Yes, the heater rods, are they water proof? Are you sure?
Can part of the rods be out of the water with out burning out or melting?
The plastic on the wire spade connectors will most likely melt.

For the $10-$25 a hot water heater rod will cost you I don't think what you have is worth the risk of getting electrocuted.
 
Yes, the heater rods, are they water proof? Are you sure?
Can part of the rods be out of the water with out burning out or melting?
The plastic on the wire spade connectors will most likely melt.

For the $10-$25 a hot water heater rod will cost you I don't think what you have is worth the risk of getting electrocuted.

Thanks for taking a look. The heating elements are waterproof, tested and restested. I also was skeptical about the rod length protuding above the potential water line, but they are good, heated for over 3 hours with no ill affects. I know what you mean about the spade connectors, I deep sixed those already and have something much heavier duty with some shielding as well.

I'm testing ground to my control unit and my power company ground to make sure there isn't any bonding needing, so far so good.
 
Another thing, I thought about going with more conventional elements, mounted inside towards the bottom, but I'm not sure if they will work with this kind if control unit, which were designed to be used with these type of elements.
 
There's nothing wrong with using spade connectors, just make sure they are rated for the current draw. Usually 10/12 AWG conectors are yellow, preferably with Nylon insulation.
 
Update: full test run attempted. No boil. Couple of issues, even converted to 240v to both sets of coils, and I could not get above 203°F. I tried to insulate the keggle as much as possible but I just couldn't get the boil. I believe burners just are not powerful enough.

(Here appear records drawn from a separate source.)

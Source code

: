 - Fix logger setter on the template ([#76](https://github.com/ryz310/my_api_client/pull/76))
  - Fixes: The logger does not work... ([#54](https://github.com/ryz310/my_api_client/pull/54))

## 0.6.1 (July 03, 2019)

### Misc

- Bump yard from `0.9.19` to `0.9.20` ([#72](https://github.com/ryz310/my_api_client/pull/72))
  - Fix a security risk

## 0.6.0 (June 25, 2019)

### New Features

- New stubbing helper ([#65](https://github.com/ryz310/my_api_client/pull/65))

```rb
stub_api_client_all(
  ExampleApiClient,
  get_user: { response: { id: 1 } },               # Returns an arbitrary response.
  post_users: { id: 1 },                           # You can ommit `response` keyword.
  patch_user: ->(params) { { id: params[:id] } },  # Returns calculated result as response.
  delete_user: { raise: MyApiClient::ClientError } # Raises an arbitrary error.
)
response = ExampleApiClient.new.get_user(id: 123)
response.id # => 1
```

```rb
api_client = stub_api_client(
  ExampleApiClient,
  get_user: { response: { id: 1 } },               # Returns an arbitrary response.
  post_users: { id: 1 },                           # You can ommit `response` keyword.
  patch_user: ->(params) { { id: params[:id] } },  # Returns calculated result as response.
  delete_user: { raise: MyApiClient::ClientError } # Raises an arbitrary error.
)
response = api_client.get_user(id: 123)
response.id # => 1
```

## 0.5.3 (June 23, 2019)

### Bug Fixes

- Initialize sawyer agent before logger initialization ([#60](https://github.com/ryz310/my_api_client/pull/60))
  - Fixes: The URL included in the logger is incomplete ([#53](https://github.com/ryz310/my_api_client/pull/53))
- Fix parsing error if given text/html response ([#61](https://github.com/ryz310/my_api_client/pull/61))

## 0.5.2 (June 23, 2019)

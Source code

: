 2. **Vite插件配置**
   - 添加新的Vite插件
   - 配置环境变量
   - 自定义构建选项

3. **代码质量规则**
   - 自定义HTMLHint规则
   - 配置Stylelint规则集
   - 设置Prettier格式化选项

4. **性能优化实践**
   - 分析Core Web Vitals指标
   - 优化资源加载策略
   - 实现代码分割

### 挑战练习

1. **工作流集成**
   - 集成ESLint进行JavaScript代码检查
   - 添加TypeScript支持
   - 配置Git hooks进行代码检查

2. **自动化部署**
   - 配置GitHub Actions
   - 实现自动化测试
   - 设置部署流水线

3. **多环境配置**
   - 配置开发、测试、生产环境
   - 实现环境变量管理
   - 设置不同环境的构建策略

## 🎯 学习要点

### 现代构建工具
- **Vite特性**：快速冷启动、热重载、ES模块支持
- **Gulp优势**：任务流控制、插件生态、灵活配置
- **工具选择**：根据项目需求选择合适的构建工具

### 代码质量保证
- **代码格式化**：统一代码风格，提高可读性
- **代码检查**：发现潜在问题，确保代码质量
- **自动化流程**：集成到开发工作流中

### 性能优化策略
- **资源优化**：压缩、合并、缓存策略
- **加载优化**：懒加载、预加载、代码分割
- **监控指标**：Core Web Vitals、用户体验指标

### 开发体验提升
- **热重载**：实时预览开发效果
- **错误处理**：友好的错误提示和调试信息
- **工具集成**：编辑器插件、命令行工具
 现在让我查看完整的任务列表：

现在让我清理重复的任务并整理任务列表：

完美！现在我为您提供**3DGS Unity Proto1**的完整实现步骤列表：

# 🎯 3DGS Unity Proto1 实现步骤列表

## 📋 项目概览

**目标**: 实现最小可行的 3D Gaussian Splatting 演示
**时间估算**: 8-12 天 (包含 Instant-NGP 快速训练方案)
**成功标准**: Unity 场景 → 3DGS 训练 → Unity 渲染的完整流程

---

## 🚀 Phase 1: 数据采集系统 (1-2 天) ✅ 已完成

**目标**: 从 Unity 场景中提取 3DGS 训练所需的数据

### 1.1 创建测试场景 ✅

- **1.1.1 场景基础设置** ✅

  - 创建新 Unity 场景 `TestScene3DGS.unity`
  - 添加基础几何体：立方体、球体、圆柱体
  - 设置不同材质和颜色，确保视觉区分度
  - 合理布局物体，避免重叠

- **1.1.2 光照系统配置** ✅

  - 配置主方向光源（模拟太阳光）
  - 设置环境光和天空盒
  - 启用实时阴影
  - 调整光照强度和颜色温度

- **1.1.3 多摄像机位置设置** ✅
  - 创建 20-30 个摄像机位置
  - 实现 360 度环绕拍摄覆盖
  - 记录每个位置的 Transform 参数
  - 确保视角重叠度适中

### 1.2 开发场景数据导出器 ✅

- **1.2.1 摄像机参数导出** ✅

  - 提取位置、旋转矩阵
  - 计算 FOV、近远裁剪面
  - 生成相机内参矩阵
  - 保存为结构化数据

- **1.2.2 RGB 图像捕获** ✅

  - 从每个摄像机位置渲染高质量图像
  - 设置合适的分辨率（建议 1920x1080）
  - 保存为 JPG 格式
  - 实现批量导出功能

I went to home despot and picked up a camco 4500w ULWD element. My controller will run it, so I'm getting ready to drill and mount these more conventional elements and get rid of the awkward vertical heating trick.
 
What are sharkbites rated at, temperature-wise? Normal home use hot water doesn't usually get above 120° or so.
 
What are sharkbites rated at, temperature-wise? Normal home use hot water doesn't usually get above 120° or so.

They are rated at 200°F or 93°. Which is more than hot enough for a HLT, which would not need to be heated above ... say 175°.